**Problem**: After locating the line that contains "服务器默认的有一些特定情况。例如：在服务器上运行 .php 文件，显示" in the following entries, reproduce it and each later line exactly, including the last.

Saved entries
:::
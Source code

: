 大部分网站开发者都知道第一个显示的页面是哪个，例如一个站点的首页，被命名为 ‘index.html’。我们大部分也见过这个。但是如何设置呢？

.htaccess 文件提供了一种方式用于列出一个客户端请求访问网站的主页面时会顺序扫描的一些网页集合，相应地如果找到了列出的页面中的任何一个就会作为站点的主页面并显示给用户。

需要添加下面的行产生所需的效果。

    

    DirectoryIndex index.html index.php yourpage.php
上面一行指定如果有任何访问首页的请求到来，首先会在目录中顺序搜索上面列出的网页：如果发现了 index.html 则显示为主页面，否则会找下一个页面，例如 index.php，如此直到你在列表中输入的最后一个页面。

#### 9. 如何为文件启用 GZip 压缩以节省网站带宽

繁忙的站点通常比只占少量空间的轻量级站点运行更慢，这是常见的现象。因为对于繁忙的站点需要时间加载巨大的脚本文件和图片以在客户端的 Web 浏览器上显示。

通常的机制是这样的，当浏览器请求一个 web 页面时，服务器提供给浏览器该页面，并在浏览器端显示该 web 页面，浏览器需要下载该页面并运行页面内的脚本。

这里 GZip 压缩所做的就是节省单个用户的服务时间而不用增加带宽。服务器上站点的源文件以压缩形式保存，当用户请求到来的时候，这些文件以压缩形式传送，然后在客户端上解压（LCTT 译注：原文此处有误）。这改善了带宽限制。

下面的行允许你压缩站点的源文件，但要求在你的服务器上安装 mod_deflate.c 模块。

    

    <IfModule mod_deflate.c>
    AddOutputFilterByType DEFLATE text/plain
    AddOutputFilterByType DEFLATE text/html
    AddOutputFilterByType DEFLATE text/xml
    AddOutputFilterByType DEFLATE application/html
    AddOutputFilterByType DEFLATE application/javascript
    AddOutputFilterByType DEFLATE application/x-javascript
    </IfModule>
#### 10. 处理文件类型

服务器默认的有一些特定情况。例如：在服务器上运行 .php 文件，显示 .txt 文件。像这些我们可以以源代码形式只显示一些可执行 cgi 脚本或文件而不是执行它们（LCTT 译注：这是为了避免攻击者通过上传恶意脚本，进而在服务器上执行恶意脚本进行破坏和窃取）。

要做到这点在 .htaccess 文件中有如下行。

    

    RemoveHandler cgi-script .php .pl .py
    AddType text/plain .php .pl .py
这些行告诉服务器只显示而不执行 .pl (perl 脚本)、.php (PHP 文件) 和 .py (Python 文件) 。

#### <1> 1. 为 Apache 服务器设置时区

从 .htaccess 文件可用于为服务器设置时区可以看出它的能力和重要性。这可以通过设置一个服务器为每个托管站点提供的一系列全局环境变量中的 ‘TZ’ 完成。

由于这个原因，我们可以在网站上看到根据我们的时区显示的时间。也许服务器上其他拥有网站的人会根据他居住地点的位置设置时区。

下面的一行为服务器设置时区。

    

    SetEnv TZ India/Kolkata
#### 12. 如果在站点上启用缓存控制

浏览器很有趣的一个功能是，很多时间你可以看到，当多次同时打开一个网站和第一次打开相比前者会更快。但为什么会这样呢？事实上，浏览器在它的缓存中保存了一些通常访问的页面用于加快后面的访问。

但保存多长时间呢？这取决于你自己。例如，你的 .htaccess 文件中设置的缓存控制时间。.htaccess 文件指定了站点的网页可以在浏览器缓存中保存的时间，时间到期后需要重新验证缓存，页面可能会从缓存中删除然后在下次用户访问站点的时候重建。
:::
**Task answer**:
服务器默认的有一些特定情况。例如：在服务器上运行 .php 文件，显示 .txt 文件。像这些我们可以以源代码形式只显示一些可执行 cgi 脚本或文件而不是执行它们（LCTT 译注：这是为了避免攻击者通过上传恶意脚本，进而在服务器上执行恶意脚本进行破坏和窃取）。

要做到这点在 .htaccess 文件中有如下行。

    

    RemoveHandler cgi-script .php .pl .py
    AddType text/plain .php .pl .py
这些行告诉服务器只显示而不执行 .pl (perl 脚本)、.php (PHP 文件) 和 .py (Python 文件) 。

#### <1> 1. 为 Apache 服务器设置时区

从 .htaccess 文件可用于为服务器设置时区可以看出它的能力和重要性。这可以通过设置一个服务器为每个托管站点提供的一系列全局环境变量中的 ‘TZ’ 完成。

由于这个原因，我们可以在网站上看到根据我们的时区显示的时间。也许服务器上其他拥有网站的人会根据他居住地点的位置设置时区。

下面的一行为服务器设置时区。

    

    SetEnv TZ India/Kolkata
#### 12. 如果在站点上启用缓存控制

浏览器很有趣的一个功能是，很多时间你可以看到，当多次同时打开一个网站和第一次打开相比前者会更快。但为什么会这样呢？事实上，浏览器在它的缓存中保存了一些通常访问的页面用于加快后面的访问。

但保存多长时间呢？这取决于你自己。例如，你的 .htaccess 文件中设置的缓存控制时间。.htaccess 文件指定了站点的网页可以在浏览器缓存中保存的时间，时间到期后需要重新验证缓存，页面可能会从缓存中删除然后在下次用户访问站点的时候重建。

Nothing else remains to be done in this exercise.